-- Opening Marker --

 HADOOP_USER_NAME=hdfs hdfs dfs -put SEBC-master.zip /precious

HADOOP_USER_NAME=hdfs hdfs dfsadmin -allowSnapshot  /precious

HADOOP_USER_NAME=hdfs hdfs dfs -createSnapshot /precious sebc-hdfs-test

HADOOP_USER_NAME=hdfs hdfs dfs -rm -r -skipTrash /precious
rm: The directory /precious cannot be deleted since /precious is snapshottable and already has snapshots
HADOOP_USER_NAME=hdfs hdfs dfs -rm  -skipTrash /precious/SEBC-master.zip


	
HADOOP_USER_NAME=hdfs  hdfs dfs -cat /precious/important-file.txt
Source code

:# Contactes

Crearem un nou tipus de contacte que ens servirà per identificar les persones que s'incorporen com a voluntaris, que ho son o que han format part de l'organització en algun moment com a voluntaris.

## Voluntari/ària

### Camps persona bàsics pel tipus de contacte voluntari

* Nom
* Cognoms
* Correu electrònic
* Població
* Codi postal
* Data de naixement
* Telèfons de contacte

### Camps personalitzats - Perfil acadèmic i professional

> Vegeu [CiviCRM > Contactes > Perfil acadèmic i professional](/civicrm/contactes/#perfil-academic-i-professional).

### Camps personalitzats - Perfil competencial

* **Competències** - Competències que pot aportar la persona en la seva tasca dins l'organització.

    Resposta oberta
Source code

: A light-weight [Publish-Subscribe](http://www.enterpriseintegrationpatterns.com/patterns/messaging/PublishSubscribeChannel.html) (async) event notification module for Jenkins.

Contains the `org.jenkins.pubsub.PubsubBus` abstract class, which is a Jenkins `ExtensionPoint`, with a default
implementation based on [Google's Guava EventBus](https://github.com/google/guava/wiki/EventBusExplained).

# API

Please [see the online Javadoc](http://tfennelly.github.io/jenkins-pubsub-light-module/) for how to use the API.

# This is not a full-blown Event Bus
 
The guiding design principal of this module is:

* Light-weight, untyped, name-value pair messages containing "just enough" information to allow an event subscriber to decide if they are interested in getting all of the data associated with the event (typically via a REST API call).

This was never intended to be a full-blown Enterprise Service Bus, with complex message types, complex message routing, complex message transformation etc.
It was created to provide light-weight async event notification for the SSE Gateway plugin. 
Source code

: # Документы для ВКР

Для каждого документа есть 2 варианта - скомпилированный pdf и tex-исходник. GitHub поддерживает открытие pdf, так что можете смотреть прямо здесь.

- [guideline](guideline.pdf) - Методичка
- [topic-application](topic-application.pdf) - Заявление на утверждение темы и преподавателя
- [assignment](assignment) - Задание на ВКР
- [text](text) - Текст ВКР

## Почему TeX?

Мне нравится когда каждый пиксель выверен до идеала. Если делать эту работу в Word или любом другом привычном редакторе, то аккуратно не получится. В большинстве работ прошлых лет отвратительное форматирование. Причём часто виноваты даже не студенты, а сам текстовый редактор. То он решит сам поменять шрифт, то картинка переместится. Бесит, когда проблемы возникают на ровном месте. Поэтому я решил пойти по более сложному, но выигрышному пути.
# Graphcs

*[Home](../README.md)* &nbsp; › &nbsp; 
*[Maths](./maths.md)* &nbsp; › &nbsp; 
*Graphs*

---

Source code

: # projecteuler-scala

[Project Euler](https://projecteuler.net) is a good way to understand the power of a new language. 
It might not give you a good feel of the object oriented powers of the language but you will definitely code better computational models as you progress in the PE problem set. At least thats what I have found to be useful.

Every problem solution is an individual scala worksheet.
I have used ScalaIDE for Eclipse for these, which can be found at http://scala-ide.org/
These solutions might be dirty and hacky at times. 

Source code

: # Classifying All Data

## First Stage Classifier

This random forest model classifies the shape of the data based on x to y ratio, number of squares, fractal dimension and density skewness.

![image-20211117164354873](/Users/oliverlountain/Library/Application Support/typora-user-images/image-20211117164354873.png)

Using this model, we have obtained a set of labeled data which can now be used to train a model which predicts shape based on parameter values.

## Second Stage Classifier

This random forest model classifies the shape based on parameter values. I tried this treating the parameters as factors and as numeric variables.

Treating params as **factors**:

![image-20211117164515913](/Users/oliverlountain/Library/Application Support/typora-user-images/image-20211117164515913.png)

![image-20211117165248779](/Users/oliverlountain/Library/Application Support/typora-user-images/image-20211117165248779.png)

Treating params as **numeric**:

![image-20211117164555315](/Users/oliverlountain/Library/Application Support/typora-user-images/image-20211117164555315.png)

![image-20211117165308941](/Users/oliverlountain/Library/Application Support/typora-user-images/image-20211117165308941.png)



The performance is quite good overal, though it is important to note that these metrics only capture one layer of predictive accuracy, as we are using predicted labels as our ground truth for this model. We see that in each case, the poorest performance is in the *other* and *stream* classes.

-- Closing Marker --

Try it: The reply must consist solely of the lines from the one containing "It might not" through the last line in the material above, reproduced exactly.

Written solution:
It might not give you a good feel of the object oriented powers of the language but you will definitely code better computational models as you progress in the PE problem set. At least thats what I have found to be useful.

Every problem solution is an individual scala worksheet.
I have used ScalaIDE for Eclipse for these, which can be found at http://scala-ide.org/
These solutions might be dirty and hacky at times. 

Source code

: # Classifying All Data

## First Stage Classifier

This random forest model classifies the shape of the data based on x to y ratio, number of squares, fractal dimension and density skewness.

![image-20211117164354873](/Users/oliverlountain/Library/Application Support/typora-user-images/image-20211117164354873.png)

Using this model, we have obtained a set of labeled data which can now be used to train a model which predicts shape based on parameter values.

## Second Stage Classifier

This random forest model classifies the shape based on parameter values. I tried this treating the parameters as factors and as numeric variables.

Treating params as **factors**:

![image-20211117164515913](/Users/oliverlountain/Library/Application Support/typora-user-images/image-20211117164515913.png)

![image-20211117165248779](/Users/oliverlountain/Library/Application Support/typora-user-images/image-20211117165248779.png)

Treating params as **numeric**:

![image-20211117164555315](/Users/oliverlountain/Library/Application Support/typora-user-images/image-20211117164555315.png)

![image-20211117165308941](/Users/oliverlountain/Library/Application Support/typora-user-images/image-20211117165308941.png)



The performance is quite good overal, though it is important to note that these metrics only capture one layer of predictive accuracy, as we are using predicted labels as our ground truth for this model. We see that in each case, the poorest performance is in the *other* and *stream* classes.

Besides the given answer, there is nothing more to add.